La Terrasse

"La culture est une résistance à la distraction" Pasolini

Théâtre - Critique

Un voyage d’hiver

Un voyage d’hiver - Critique sortie Théâtre
Crédit : D.R. Légende : Un théâtre qui montre à vue la construction de la représentation

Publié le 10 février 2010

Corine Miret et Stéphane Olry racontent Un voyage d’hiver singulier, qui met en jeu les mécanismes mêmes de la représentation. Une démarche passionnante qui cherche son accomplissement sur scène.
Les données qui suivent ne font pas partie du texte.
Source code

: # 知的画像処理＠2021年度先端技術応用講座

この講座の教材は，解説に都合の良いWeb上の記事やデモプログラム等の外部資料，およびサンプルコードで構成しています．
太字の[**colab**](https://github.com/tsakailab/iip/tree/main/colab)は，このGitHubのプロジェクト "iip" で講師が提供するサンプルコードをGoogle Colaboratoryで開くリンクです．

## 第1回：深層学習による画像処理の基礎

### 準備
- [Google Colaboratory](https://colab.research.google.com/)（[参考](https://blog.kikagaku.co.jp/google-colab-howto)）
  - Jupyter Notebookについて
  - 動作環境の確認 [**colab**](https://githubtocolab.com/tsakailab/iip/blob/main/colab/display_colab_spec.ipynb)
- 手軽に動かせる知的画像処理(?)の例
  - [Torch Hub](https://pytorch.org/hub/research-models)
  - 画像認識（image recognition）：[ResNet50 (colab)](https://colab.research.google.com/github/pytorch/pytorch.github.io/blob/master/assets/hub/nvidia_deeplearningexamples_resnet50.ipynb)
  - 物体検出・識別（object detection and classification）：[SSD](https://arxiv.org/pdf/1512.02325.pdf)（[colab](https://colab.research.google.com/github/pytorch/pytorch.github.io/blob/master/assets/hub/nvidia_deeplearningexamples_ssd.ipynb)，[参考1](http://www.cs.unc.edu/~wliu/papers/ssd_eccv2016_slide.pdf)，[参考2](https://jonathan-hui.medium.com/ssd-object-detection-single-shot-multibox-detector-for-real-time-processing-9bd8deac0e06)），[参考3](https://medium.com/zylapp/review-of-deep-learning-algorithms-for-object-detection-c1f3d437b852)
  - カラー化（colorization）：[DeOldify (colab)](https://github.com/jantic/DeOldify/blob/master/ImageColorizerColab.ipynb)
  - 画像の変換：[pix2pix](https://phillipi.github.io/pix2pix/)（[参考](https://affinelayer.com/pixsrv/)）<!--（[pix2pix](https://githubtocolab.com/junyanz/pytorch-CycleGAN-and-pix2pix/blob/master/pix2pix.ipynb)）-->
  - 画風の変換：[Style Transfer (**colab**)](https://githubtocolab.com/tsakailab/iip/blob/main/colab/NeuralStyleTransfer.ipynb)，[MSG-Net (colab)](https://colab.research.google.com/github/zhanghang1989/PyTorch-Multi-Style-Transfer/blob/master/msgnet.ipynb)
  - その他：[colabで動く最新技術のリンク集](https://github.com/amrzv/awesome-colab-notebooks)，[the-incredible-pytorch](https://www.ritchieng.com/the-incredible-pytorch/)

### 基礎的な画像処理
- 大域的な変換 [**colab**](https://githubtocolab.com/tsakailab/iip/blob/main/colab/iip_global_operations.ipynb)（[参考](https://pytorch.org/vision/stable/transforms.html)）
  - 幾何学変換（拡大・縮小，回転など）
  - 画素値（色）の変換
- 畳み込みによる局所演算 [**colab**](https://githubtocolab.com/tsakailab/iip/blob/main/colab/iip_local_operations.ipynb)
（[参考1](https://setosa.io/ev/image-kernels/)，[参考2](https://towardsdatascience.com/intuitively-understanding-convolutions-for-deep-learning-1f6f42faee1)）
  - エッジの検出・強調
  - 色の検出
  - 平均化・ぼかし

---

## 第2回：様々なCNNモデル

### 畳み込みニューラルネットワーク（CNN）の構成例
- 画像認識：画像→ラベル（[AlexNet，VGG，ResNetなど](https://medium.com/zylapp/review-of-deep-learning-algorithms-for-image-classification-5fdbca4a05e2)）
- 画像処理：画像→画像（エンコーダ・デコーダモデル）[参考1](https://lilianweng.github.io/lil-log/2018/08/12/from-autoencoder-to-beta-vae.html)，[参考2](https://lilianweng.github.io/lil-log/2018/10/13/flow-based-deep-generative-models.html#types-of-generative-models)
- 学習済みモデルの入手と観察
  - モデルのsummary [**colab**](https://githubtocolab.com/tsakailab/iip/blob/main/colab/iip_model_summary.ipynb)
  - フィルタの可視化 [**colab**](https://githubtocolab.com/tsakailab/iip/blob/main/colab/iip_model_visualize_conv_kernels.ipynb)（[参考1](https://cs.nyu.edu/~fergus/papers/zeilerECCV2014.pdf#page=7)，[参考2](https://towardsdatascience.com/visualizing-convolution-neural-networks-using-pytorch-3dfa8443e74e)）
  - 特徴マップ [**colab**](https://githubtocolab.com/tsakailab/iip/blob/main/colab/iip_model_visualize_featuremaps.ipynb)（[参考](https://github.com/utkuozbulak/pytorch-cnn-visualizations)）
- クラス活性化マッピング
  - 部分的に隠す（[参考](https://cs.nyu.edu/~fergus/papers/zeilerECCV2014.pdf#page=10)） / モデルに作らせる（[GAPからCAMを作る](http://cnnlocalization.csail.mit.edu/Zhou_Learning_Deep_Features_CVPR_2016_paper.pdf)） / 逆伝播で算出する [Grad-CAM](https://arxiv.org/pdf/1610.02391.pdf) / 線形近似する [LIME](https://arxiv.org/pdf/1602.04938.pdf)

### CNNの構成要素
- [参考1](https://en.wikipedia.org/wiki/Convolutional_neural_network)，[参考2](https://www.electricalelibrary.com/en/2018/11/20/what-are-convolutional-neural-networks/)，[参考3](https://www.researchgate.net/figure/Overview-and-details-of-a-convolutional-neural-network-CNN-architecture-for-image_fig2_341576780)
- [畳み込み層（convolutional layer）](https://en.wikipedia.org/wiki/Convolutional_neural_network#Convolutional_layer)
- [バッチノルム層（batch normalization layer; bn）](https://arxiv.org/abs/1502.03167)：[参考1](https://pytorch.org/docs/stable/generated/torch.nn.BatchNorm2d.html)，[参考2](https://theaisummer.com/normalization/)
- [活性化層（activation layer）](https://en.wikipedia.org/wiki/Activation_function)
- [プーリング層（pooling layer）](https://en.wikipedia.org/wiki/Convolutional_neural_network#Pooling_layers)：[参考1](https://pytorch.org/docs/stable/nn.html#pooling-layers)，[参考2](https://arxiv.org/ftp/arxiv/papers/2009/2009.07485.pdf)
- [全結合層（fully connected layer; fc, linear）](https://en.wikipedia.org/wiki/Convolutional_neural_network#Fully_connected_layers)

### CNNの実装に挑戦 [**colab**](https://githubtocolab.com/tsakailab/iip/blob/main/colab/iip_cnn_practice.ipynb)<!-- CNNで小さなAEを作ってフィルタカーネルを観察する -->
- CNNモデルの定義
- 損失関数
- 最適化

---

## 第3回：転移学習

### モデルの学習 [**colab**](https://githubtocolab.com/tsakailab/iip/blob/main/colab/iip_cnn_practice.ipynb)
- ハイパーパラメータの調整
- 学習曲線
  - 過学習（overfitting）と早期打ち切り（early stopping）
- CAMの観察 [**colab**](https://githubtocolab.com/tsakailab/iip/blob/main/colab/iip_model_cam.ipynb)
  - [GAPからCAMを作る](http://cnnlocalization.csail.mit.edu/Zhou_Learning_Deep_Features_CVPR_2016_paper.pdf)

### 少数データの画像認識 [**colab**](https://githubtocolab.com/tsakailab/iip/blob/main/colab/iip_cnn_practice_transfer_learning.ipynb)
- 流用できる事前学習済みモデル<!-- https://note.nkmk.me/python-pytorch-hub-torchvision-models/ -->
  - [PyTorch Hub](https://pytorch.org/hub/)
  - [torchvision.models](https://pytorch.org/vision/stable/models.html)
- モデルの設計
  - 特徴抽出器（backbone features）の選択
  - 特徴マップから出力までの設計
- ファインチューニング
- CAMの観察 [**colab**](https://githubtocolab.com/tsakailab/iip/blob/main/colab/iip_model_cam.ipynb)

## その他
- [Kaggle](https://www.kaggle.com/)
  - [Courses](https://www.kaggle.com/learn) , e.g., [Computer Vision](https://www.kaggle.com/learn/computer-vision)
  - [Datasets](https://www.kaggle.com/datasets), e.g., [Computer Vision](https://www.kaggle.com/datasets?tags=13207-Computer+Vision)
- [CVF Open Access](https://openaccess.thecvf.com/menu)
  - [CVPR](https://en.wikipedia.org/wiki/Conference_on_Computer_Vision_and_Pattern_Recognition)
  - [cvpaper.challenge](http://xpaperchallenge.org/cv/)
C’était au cœur d’un hiver, quand la froidure des habitudes engourdit le désir jusqu’au goût même du plaisir, quand il faut battre en retraite au loin de soi pour se retrouver. Devenir étranger à soi-même dans la solitude d’un ailleurs inconnu. Délier les attaches du quotidien pour renouer des liens avec la vie. Répondant à l’invitation de la Comédie de Béthune, Corine Miret est partie vivre cette expérience sept semaines dans un patelin de l’Artois, tout en suivant une règle précise et contraignante : elle a fréquenté les lieux publics, les bars, les lotos, la mairie, la superette, le club de randonnée ou encore le cours de viet vo dao. Elle a fait connaissance avec des gens du cru, essayé de s’intégrer dans l’activité locale et consigné ses observations et impressions sur des cassettes postées tous les trois jours à Stéphane Olry, son complice de La revue Eclair. A la fin de son séjour, elle a organisé une fête rassemblant les personnes rencontrées lors de sa mission et leur a annoncé la création d’un spectacle à partir de son « voyage ».
 
Un théâtre documentaire poétique
 
Travaillant à partir de cette matière documentaire, Stéphane Olry a écrit de courts textes en écho aux émotions traversées par Corine Miret, tandis que, dans un studio de danse, elle retraversait en mouvement ce « déplacement », pour inscrire le parcours émotionnel dans sa chair. Si le processus, expliqué en prologue, participe de la création même, comment mettre en jeu ses matériaux intimes ? Là est bien la question… Ecartant tout réalisme, le metteur en scène manipule le procédé même du théâtre comme représentation, agencement de signes qui renvoient au réel sans pourtant s’y réduire. Sur le plateau, point de personnages mais des êtres qui ne jouent qu’eux-mêmes (l’auteur, le compositeur, la danseuse…) ou des figures allégoriques (le Gardien, la Terre, la Fée du logis, l’Amour…), qui condensent en leur présence des sensations vécues. Chacun raconte, par les mots, les gestes, le corps, l’expérience de ce Voyage d’hiver, pendant que la Fée du logis installe peu à peu une maquette géante du paysage avec des bouts de feutrine et constructions miniatures. Corine Miret et Stéphane Olry tentent ici de saisir le jeu du réel et de la fiction, l’écart entre la carte et le territoire, l’opération symbolique de représentation qui transcende l’individuel pour faire œuvre commune. Ce théâtre qui se raconte en train d’advenir et se défait sans cesse explore sa propre contradiction : ne pas faire théâtre tout en faisant théâtre. Si la proposition scénique, trop démonstrative et anecdotique, paraît encore laborieuse et peine à trouver sa forme, la démarche ouvre un champ d’expérimentation passionnant.
 
Gwénola David


Un voyage d’hiver, conception et mise en scène Stéphane Olry, du 3 au 16 février 2010, à 19h30 lundi, mercredi et samedi, à 21h mardi, jeudi et vendredi, relâche dimanche, au Théâtre Paris-Villette, Parc de la Villette, Porte de Pantin, 75019 Paris. Rens. 01 40 03 72 23 et www.theatre-paris-villette.com. Durée : 1h30. Spectacle vu à l’Echangeur de Bagnolet.